Oh well and good, you say, but why must we honor our parents?

The apostle Paul described the fifth commandment as the only one that includes a promise: “that it may go well with you and that you may live long in the land.” [5] This promise implies that we do not always know what is best for us ourselves.

The apostle Paul redefined hierarchy. He wrote: children obey your parents; parents do not upset your children. Likewise, he redefined other relationships. Wives respect your husbands; husbands love your wives like yourself. Slaves respect your masters; masters treat your slaves as family (Eph 6:1–9). Paul later required elders in the church to manifest these new relationships (1 Tim 3:4). The principle here is: “Whatever you do, work heartily, as for the Lord and not for men [or women].” (Col 3:23)

If Christ is Lord of our lives, then hierarchy takes on new meaning. Two-way secular relationships are transformed into three-way relationships under God: every relationship is you, me, and God. Marriage transforms from a contract (two-way) into a covenant (three-way). Relationships morph from social transactions into opportunities to display Christ’s love for one another.

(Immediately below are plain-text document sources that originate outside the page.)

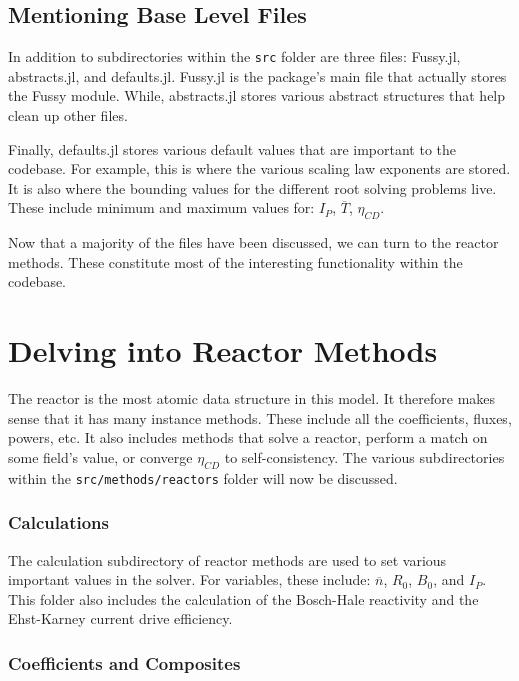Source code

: \subsection{Mentioning Base Level Files}

In addition to subdirectories within the \texttt{src} folder are three files: Fussy.jl, abstracts.jl, and defaults.jl. Fussy.jl is the package's main file that actually stores the Fussy module. While, abstracts.jl stores various abstract structures that help clean up other files.

Finally, defaults.jl stores various default values that are important to the codebase. For example, this is where the various scaling law exponents are stored. It is also where the bounding values for the different root solving problems live. These include minimum and maximum values for: $I_P$, $\overline T$, $\eta_{CD}$.

Now that a majority of the files have been discussed, we can turn to the reactor methods. These constitute most of the interesting functionality within the codebase. 

\section{Delving into Reactor Methods}

The reactor is the most atomic data structure in this model. It therefore makes sense that it has many instance methods. These include all the coefficients, fluxes, powers, etc. It also includes methods that solve a reactor, perform a match on some field's value, or converge $\eta_{CD}$ to self-consistency. The various subdirectories within the \texttt{src/methods/reactors} folder will now be discussed.

\subsubsection{Calculations}

The calculation subdirectory of reactor methods are used to set various important values in the solver. For  variables, these include: $\overline n$, $R_0$, $B_0$, and $I_P$. This folder also includes the calculation of the Bosch-Hale reactivity and the Ehst-Karney current drive efficiency. 

\subsubsection{Coefficients and Composites}

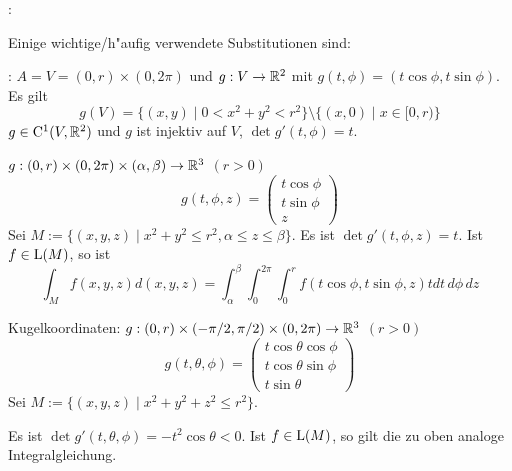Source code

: \example:{
  Einige wichtige/h"aufig verwendete Substitutionen sind:
  \begin{stmts}
    \item {}: 
      $A=V=(0,r)\times (0,2\pi)$ und $g:V\to\mathbb R^2$
      mit $g(t,\phi)=(t \cos \phi, t\sin \phi)$. Es gilt
      \[g(V)=\{(x,y)\mid 0<x^2+y^2<r^2\}\setminus\{(x,0)\mid x\in[0,r)\}
        \]
      $g\in{\rm C}^1(V,\mathbb R^2)$ und $g$ ist injektiv auf $V$, 
      $\det g'(t,\phi)=t$.
    \item {} 
      $g:(0,r)\times(0,2\pi)\times(\alpha,\beta)\to\mathbb R^3$ $(r>0)$
      \[g(t,\phi,z)=\begin{pmatrix}
	  t\cos \phi \\
	  t\sin \phi \\
	  z
	  \end{pmatrix}
        \]
      Sei $M:=\{(x,y,z)\mid x^2+y^2\le r^2, \alpha\le z \le\beta \}$.
      Es ist $\det g'(t,\phi,z)=t$.
      Ist $f\in{\rm L}(M)$, so ist
      \[\int_M f(x,y,z) d(x,y,z)=
	\int_\alpha^\beta \int_0^{2\pi} \int_0^r f(t\cos \phi, t\sin\phi,z) t 
	  dt\, d\phi\, dz
        \]
    \item Kugelkoordinaten: $g:(0,r)\times(-\pi/2,\pi/2)\times(0,2\pi)\to\mathbb R^3$ 
      $(r>0)$
      \[g(t,\theta,\phi)=\begin{pmatrix}
	  t\cos\theta \cos \phi \\
	  t\cos\theta \sin \phi \\
	  t\sin\theta
	  \end{pmatrix}
        \]
      Sei $M:=\{(x,y,z)\mid x^2+y^2+z^2\le r^2 \}$.
      
      Es ist $\det g'(t,\theta,\phi)=-t^2 \cos \theta <0$.
      Ist $f\in{\rm L}(M)$, so gilt die zu oben analoge Integralgleichung.
    \end{stmts}
  }
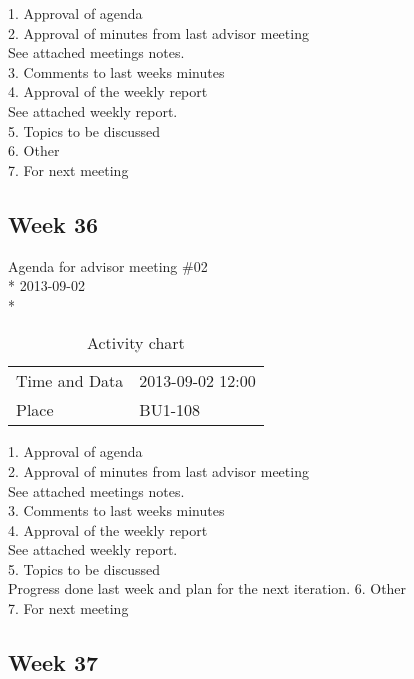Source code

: 1. Approval of agenda \\
2. Approval of minutes from last advisor meeting \\
See attached meetings notes. \\
3. Comments to last weeks minutes \\
4. Approval of the weekly report \\
See attached weekly report. \\
5. Topics to be discussed \\
6. Other \\
7. For next meeting \\

\newpage
\subsection{Week 36}

\begin{center}
Agenda for advisor meeting \#02\\*
2013-09-02\\*
\end{center}

\begin{table}[H]
\begin{center}
\begin{tabular}{ l | l }
Time and Data & 2013-09-02 12:00 \\
Place & BU1-108 \\
\end{tabular}
\end{center}
\caption{Activity chart}
\label{table:activityChartAdvisorAgendaWeek36}
\end{table}


1. Approval of agenda \\
2. Approval of minutes from last advisor meeting \\
See attached meetings notes. \\
3. Comments to last weeks minutes \\
4. Approval of the weekly report \\
See attached weekly report. \\
5. Topics to be discussed \\
Progress done last week and plan for the next iteration.
6. Other \\
7. For next meeting \\

\newpage
\subsection{Week 37}

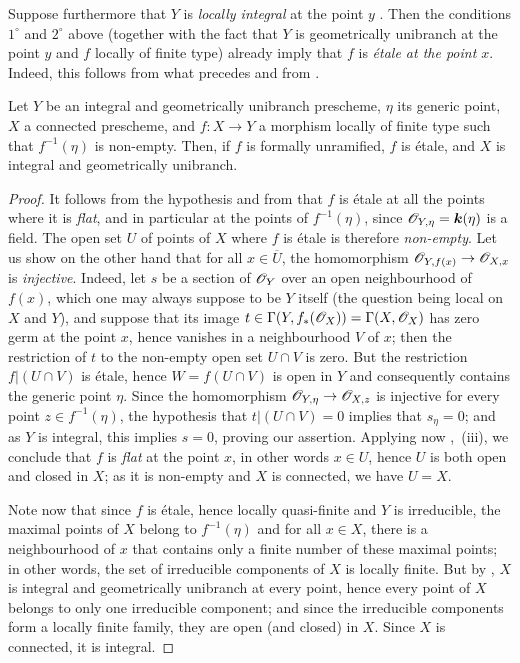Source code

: \begin{remarks}[18.10.2]
\begin{enumerate}[label=(\roman*)]
Suppose furthermore that $Y$ is \emph{locally integral} at the point $y$ .
Then the conditions $1^{\circ}$ and $2^{\circ}$ above (together with the fact that $Y$ is geometrically unibranch at the point $y$ and $f$ locally of finite type) already imply that $f$ is \emph{\'etale at the point $x$}.
Indeed, this follows from what precedes and from .
\end{enumerate}
\end{remarks}

\begin{corollary}[18.10.3]
\label{IV.18.10.3}
Let $Y$ be an integral and geometrically unibranch prescheme, $\eta$ its generic point, $X$ a connected prescheme, and $f:X\to Y$ a morphism locally of finite type such that $f^{-1}(\eta)$ is non-empty.
Then, if $f$ is formally unramified, $f$ is \'etale, and $X$ is integral and geometrically unibranch.
\end{corollary}

\begin{proof}
It follows from the hypothesis and from  that $f$ is \'etale at all the points where it is \emph{flat}, and in particular at the points of $f^{-1}(\eta)$, since $\sh{O}_{Y,\eta}=\boldsymbol{k}(\eta)$ is a field.
The open set $U$ of points of $X$ where $f$ is \'etale is therefore \emph{non-empty}.
Let us show on the other hand that for all $x\in\overline{U}$, the homomorphism $\sh{O}_{Y,f(x)}\to\sh{O}_{X,x}$ is \emph{injective}.
Indeed, let $s$ be a section of $\sh{O}_Y$ over an open neighbourhood of $f(x)$, which one may always suppose to be $Y$ itself (the question being local on $X$ and $Y$), and suppose that its image $t\in\Gamma(Y,f_*(\sh{O}_X))=\Gamma(X,\sh{O}_X)$ has zero germ at the point $x$, hence vanishes in a neighbourhood $V$ of $x$; then the restriction of $t$ to the non-empty open set $U\cap V$ is zero. But the restriction $f|(U\cap V)$ is \'etale, hence $W=f(U\cap V)$ is open in $Y$ and consequently contains the generic point $\eta$. Since the homomorphism $\sh{O}_{Y,\eta}\to\sh{O}_{X,z}$ is injective for every point $z\in f^{-1}(\eta)$, the hypothesis that $t|(U\cap V)=0$ implies that $s_\eta=0$; and as $Y$ is integral, this implies $s=0$, proving our assertion.
Applying now ,~(iii), we conclude that $f$ is \emph{flat} at the point $x$, in other words $x\in U$, hence $U$ is both open and closed in $X$; as it is non-empty and $X$ is connected, we have $U=X$.

Note now that since $f$ is \'etale, hence locally quasi-finite and $Y$ is irreducible, the maximal points of $X$ belong to $f^{-1}(\eta)$  and for all $x\in X$, there is a neighbourhood of $x$ that contains only a finite number of these maximal points; in other words, the set of irreducible components of $X$ is locally finite.
But by , $X$ is integral and geometrically unibranch at every point, hence every point of $X$ belongs to only one irreducible component; and since the irreducible components form a locally finite family, they are open (and closed) in $X$. Since $X$ is connected, it is integral.
\end{proof}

Jesus says: “Behold, I am making all things new.” (Rev 21:5) Transformed relationships allow the kingdom of God to break into a fallen world here and now.

[1]  Also Exod 20:12; Matt 15:4; Mark 7:10.

[2] e.g. Genesis 1:27 and Gen 5:3. Kline (2006, 62) writes: “And knowledge of what one’s Father-God is, is knowledge of what, in creaturely semblance, one must be himself.”

[3] Today most governments are not governed by kings so we use less personal language. Today, we talk about superpowers and client states. However, the concept is the same.

[4] We know this, in part, because the Ten Commandments were written on two stone tablets (Exod 24:12; Deut 5:22). In Hittite treaties, two tablets were routinely recorded, one for the suzerain and one for the vassal. Sometime people speculate that the first four commandments dealing with our relationship with God were on the first tablet while the last six commandments dealing with our relationship with our neighbors were written on the second tablet, as in the Heidelberg Catechism (PCUSA 1999, 4.093). It is more likely, however, that the first and second tablets were identical. These treaties were written on durable materials, such as stone, to prevent fraud (Kline (1963, 19).

[5] Deut 5:16; Eph 6:2–3.

REFERENCES

Kline, Meredith G. 1963. Treaty of the Great King: The Covenantal Structure of Deteronomy—Studies and Commentary. Eugene, OR: Wipf & Stock Publishers.

Kline, Meredith G. 2006. Kingdom Prologue: Genesis Foundations for a Convenental Worldview. Eugene, OR: Wipf & Stock Publishers.

Presbyterian Church in the United States of America (PC USA). 1999. The Constitution of the Presbyterian Church (U.S.A.)—Part I: Book of Confession. Louisville, KY: Office of the General Assembly.